* **EXERCISE**
When you reach the line containing "2. Login to" in the entries below, begin reproducing lines exactly, and stop once the line containing "5. Click the" is done.

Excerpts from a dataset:

^^^^^^^^^^^^^^^^

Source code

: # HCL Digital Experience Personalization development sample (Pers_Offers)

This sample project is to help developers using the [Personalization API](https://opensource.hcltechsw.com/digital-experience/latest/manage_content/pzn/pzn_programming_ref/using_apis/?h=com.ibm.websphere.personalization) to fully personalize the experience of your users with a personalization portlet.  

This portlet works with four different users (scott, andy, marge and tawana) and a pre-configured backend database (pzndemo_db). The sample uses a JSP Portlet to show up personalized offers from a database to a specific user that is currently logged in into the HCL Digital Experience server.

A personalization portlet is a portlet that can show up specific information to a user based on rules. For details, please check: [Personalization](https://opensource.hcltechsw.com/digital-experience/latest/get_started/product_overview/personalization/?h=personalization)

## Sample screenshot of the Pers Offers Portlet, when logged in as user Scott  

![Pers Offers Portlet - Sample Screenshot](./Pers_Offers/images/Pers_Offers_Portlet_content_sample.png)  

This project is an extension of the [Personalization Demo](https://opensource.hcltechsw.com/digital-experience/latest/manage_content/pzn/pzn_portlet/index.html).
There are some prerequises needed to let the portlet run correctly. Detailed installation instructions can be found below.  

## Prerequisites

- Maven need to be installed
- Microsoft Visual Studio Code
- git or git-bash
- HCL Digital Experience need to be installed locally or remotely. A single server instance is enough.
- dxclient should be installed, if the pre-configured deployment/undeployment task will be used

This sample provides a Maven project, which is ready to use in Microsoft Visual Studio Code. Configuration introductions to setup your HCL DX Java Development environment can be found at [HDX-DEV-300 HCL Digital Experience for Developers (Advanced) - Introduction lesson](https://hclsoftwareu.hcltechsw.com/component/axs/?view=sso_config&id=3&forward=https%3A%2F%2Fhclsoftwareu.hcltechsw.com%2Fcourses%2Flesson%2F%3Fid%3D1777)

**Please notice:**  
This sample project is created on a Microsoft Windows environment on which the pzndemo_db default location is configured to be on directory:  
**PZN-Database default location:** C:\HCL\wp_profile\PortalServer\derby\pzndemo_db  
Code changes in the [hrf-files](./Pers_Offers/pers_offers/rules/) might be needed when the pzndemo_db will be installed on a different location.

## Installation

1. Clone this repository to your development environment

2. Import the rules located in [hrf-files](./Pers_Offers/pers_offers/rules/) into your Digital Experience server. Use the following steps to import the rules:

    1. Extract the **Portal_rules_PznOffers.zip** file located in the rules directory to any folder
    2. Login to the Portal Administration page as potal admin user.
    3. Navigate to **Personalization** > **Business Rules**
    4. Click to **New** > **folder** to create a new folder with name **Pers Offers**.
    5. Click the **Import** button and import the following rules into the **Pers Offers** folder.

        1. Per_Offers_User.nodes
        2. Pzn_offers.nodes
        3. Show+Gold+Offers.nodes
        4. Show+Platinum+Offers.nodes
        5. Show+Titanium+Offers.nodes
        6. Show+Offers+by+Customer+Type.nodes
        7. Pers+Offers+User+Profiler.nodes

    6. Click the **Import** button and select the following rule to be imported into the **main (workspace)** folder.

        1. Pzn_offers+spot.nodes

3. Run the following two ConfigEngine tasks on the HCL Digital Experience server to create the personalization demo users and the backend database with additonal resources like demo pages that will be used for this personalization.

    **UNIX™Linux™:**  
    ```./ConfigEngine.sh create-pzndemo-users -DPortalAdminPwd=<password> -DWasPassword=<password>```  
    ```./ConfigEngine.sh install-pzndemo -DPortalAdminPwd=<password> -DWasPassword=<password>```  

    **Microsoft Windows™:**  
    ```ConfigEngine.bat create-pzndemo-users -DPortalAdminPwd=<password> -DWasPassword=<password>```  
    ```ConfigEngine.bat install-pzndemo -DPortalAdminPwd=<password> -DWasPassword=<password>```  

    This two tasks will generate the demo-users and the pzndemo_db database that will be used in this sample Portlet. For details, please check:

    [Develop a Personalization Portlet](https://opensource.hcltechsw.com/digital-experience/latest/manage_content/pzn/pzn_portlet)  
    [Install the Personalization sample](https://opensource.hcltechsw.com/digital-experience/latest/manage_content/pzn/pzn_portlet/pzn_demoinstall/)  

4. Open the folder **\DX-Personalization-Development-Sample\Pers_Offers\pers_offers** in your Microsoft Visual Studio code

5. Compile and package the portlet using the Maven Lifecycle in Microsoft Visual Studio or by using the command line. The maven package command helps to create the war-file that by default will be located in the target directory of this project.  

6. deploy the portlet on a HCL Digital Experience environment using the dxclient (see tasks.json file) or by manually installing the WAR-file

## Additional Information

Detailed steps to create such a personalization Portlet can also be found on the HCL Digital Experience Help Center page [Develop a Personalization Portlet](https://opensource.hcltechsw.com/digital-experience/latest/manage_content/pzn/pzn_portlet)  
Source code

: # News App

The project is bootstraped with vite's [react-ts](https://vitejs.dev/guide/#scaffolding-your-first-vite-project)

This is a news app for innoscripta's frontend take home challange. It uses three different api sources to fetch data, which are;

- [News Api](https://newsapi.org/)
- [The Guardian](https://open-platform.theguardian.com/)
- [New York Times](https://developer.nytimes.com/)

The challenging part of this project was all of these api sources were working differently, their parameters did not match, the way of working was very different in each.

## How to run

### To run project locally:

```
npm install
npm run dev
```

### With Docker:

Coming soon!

^^^^^^^^^^^^^^^^

* **RESULT FOR THIS TASK**
    2. Login to the Portal Administration page as potal admin user.
    3. Navigate to **Personalization** > **Business Rules**
    4. Click to **New** > **folder** to create a new folder with name **Pers Offers**.
    5. Click the **Import** button and import the following rules into the **Pers Offers** folder.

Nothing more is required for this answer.